-- Material for the task follows --

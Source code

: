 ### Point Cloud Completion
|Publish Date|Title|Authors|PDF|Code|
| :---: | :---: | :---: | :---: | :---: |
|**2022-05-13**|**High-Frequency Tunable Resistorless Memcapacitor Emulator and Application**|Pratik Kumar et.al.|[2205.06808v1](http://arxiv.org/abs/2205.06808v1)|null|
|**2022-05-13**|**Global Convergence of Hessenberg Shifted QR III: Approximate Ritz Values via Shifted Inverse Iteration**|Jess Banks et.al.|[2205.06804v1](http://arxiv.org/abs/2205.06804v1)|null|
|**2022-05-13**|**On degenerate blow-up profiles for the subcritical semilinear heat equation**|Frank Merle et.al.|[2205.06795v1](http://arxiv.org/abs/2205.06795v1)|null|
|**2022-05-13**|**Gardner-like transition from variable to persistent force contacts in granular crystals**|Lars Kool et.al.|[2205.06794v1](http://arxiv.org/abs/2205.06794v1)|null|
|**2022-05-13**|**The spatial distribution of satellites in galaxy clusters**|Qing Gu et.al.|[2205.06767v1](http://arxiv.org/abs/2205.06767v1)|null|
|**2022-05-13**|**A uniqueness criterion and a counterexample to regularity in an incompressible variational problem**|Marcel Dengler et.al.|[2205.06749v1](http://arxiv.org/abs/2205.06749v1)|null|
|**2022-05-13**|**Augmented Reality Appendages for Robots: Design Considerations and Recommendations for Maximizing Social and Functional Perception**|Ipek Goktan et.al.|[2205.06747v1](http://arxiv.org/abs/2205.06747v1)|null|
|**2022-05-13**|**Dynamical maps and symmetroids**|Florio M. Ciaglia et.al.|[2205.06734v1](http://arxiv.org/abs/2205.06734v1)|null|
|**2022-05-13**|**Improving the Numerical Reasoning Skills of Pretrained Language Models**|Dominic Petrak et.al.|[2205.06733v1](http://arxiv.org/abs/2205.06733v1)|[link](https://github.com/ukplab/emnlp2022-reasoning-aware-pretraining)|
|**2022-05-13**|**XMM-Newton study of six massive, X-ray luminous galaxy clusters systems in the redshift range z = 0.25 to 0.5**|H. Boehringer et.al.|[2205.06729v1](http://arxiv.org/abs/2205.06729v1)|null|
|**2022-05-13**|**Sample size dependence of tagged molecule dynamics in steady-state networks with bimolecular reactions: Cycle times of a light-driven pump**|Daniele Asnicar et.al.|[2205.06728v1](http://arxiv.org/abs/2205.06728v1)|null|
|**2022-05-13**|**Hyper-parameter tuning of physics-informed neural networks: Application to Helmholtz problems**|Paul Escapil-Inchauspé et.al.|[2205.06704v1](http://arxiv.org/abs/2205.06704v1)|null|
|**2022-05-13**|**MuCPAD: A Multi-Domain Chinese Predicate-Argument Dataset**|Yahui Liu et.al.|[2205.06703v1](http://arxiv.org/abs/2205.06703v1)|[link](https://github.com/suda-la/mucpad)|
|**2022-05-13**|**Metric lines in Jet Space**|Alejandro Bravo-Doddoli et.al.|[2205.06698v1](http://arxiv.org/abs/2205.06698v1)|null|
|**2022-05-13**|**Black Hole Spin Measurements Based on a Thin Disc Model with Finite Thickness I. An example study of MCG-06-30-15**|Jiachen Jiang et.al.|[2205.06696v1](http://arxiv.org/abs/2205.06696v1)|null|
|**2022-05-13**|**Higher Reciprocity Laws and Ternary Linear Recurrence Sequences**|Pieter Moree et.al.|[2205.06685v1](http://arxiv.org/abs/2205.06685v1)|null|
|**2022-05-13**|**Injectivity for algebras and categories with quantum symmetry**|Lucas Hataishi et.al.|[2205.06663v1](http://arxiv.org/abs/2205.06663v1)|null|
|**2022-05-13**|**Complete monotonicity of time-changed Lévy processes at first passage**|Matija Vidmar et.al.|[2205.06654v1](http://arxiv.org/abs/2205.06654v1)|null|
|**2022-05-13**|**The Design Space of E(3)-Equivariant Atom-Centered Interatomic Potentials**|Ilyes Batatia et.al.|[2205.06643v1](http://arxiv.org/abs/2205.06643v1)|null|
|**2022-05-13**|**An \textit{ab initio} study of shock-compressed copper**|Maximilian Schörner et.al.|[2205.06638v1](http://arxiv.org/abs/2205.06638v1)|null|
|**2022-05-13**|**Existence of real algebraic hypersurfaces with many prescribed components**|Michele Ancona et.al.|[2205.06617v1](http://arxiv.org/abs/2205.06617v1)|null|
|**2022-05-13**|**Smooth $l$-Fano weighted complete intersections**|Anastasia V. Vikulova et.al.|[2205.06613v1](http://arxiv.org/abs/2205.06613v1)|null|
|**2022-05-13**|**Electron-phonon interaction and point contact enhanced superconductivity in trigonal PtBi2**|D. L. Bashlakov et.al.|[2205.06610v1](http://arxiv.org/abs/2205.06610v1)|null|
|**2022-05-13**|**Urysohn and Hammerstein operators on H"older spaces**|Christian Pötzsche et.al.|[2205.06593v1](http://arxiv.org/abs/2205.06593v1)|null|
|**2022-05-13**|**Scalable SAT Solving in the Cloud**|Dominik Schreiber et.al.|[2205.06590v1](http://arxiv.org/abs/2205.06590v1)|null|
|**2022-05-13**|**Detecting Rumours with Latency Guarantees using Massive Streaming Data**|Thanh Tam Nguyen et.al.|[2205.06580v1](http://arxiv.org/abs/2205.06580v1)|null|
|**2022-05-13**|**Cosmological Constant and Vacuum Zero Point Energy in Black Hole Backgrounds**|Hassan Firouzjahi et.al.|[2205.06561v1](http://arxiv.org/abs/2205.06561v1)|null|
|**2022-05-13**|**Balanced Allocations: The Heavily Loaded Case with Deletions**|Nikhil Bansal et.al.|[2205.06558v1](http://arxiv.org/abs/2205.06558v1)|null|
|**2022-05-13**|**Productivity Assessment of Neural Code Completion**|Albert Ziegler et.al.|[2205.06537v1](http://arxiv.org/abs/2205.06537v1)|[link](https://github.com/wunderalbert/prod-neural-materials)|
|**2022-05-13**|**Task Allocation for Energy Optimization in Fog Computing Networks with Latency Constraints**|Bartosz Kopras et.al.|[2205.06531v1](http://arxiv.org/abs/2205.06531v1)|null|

-- Material for the task concluded --

From the entries, report each line that includes the word "github".

* **Solution**
|**2022-05-13**|**Improving the Numerical Reasoning Skills of Pretrained Language Models**|Dominic Petrak et.al.|[2205.06733v1](http://arxiv.org/abs/2205.06733v1)|[link](https://github.com/ukplab/emnlp2022-reasoning-aware-pretraining)|
|**2022-05-13**|**MuCPAD: A Multi-Domain Chinese Predicate-Argument Dataset**|Yahui Liu et.al.|[2205.06703v1](http://arxiv.org/abs/2205.06703v1)|[link](https://github.com/suda-la/mucpad)|
|**2022-05-13**|**Productivity Assessment of Neural Code Completion**|Albert Ziegler et.al.|[2205.06537v1](http://arxiv.org/abs/2205.06537v1)|[link](https://github.com/wunderalbert/prod-neural-materials)|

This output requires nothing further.